El Partido Republicano se encuentra hoy en una difícil encrucijada en la que tiene que optar entre recuperar el comportamiento institucional, a cambio de enajenar a una parte considerable de sus votantes a los que, con Trump, había convencido de estar al lado de su utopía insurreccional, o profundizar en la vía rupturista iniciada hace años hasta acabar en el fascismo más descarnado. Si aceptamos que queda algo de sentido común en el viejo partido de Abraham Lincoln, lo más probable es que los primeros sean hoy mayoría, aunque las tensiones entre ambos bloques se extenderán todavía durante años sin que sea sencillo pronosticar su final.

Cuando al populismo, con su división, su demagogia, su simpleza, su docilidad, se le abre la puerta de un partido, también en la izquierda, es muy difícil expulsarlo después. Mucho más grave es cuando un país entero se ve afectado por esa lacra. El descontento, la frustración, incluso la rabia, no son, por supuesto, fenómenos desconocidos en Estados Unidos. Desde su Guerra Civil, una suerte de segunda fase de su guerra de Independencia, este país ha conocido graves turbulencias políticas, con frecuencia violentas. Todas ellas, sin embargo, se afrontaron bajo el paraguas de un sistema que representaba a todos. El propósito del movimiento por los derechos civiles era el de lograr el pleno reconocimiento de la democracia norteamericana, no su destrucción. Este país ha sido muchas veces crítico con sus gobernantes, ha denunciado la corrupción y los abusos de poder, pero siempre ha celebrado —a veces, exageradamente— las ventajas de vivir al amparo de la bandera de las franjas y las estrellas.
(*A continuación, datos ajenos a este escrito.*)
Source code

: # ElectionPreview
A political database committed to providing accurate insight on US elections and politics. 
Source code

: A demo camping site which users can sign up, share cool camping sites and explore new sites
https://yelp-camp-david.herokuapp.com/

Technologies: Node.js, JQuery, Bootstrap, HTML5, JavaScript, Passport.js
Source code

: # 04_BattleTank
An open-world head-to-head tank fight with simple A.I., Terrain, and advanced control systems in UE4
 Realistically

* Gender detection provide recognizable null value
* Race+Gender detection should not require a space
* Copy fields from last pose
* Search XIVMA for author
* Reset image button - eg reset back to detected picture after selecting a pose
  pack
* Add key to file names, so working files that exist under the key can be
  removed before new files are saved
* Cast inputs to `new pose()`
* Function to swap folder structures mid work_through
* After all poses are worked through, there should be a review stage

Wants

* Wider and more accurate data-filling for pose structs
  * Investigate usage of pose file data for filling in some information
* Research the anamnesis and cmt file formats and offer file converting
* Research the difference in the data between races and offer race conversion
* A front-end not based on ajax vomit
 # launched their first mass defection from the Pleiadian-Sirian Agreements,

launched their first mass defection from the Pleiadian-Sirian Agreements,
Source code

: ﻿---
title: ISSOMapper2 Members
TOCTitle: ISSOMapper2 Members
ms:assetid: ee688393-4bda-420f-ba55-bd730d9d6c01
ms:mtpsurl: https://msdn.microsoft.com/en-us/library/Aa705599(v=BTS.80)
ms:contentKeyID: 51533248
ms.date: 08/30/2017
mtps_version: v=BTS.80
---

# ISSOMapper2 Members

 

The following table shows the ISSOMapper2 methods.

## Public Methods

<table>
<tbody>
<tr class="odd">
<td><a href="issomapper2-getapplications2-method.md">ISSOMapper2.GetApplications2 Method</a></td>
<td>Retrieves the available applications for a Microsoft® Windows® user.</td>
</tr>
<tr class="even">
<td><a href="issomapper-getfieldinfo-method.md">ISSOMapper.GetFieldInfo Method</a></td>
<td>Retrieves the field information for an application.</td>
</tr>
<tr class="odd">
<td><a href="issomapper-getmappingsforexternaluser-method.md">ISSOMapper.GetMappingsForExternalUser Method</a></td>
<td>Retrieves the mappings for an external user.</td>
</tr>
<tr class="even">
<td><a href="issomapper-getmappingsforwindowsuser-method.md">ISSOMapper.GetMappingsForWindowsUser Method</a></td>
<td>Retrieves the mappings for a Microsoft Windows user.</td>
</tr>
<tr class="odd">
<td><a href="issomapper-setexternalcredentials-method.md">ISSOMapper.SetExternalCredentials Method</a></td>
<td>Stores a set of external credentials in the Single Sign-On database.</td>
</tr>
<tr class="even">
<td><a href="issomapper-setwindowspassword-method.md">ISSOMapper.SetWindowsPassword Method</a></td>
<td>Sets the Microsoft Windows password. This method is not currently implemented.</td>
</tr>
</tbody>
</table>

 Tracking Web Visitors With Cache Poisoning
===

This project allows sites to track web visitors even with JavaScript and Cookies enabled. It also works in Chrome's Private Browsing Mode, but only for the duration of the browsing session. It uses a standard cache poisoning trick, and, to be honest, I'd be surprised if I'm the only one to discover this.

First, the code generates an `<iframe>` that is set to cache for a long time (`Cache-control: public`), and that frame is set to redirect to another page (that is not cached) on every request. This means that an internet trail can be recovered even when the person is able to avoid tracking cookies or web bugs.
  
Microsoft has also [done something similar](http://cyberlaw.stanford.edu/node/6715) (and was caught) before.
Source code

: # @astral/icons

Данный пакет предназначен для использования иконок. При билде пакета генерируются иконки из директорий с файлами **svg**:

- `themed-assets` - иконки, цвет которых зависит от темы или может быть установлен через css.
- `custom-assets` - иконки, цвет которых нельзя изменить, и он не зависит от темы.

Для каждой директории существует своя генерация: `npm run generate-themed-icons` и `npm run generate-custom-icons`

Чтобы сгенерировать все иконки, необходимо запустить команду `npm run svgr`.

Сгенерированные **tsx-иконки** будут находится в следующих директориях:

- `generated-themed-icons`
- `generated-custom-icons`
Eso ha cambiado en los últimos años. Los populistas han hecho creer a una gran parte de la población que las élites se han apropiado del sistema y que lo usan únicamente en su favor. Les han convencido de que la democracia que les legaron los Padres Fundadores ya no existe, que ha sido destruida por fuerzas diabólicas que, a grandes rasgos, están representadas por la modernidad y el progreso, y que, por tanto, es necesaria una nueva revolución. La diferencia entre lo ocurrido el 6 de enero y otros momentos de convulsión en Estados Unidos anteriormente es que esta vez no se pretendía derogar una ley o respaldar una reforma social, sino destruir esta democracia simbolizada en el Capitolio y las personas que allí operan.

Ese terrible episodio dejará, sin duda, enseñanzas entre quienes quieren defender este sistema y mejorarlo para fortalecerlo y prolongarlo. Es posible que también valga como señal de alerta para quienes siguieron hasta ahora de buena fe las consignas de Trump sin reparar en su peligro oculto. Pero, al mismo tiempo, es seguro que servirá de aprendizaje para los que, convencidos ya antes del 6 de enero de que eran necesarias medidas drásticas para impulsar sus fantasiosas reivindicaciones, han comprobado ahora que sus propósitos son incompatibles con esta democracia y que ya sólo les cabe su liquidación. Entre los asaltantes al Congreso había grupos organizados y bien armados; entre sus promotores hay políticos de peso y formación. Sería ilusorio pensar que unos y otros dan la batalla por perdida sin más.

No. Estados Unidos se adentra en una época de gran incertidumbre, enfrentado a un enemigo interior poderoso, bajo la sombra de una amenaza nunca vista antes, la del autoritarismo involucionista. Afortunadamente, las instituciones resisten, y si Trump no pudo ir más allá en sus propósitos es porque los mandos militares se lo impidieron. Pero las instituciones no son totalmente impermeables al populismo, que sabe deslegitimarlas y atacarlas hasta dejarlas inermes. Esta será una batalla de años, quizá de décadas, una batalla decisiva para la supervivencia de la democracia tal como hoy la conocemos, no sólo en Estados Unidos.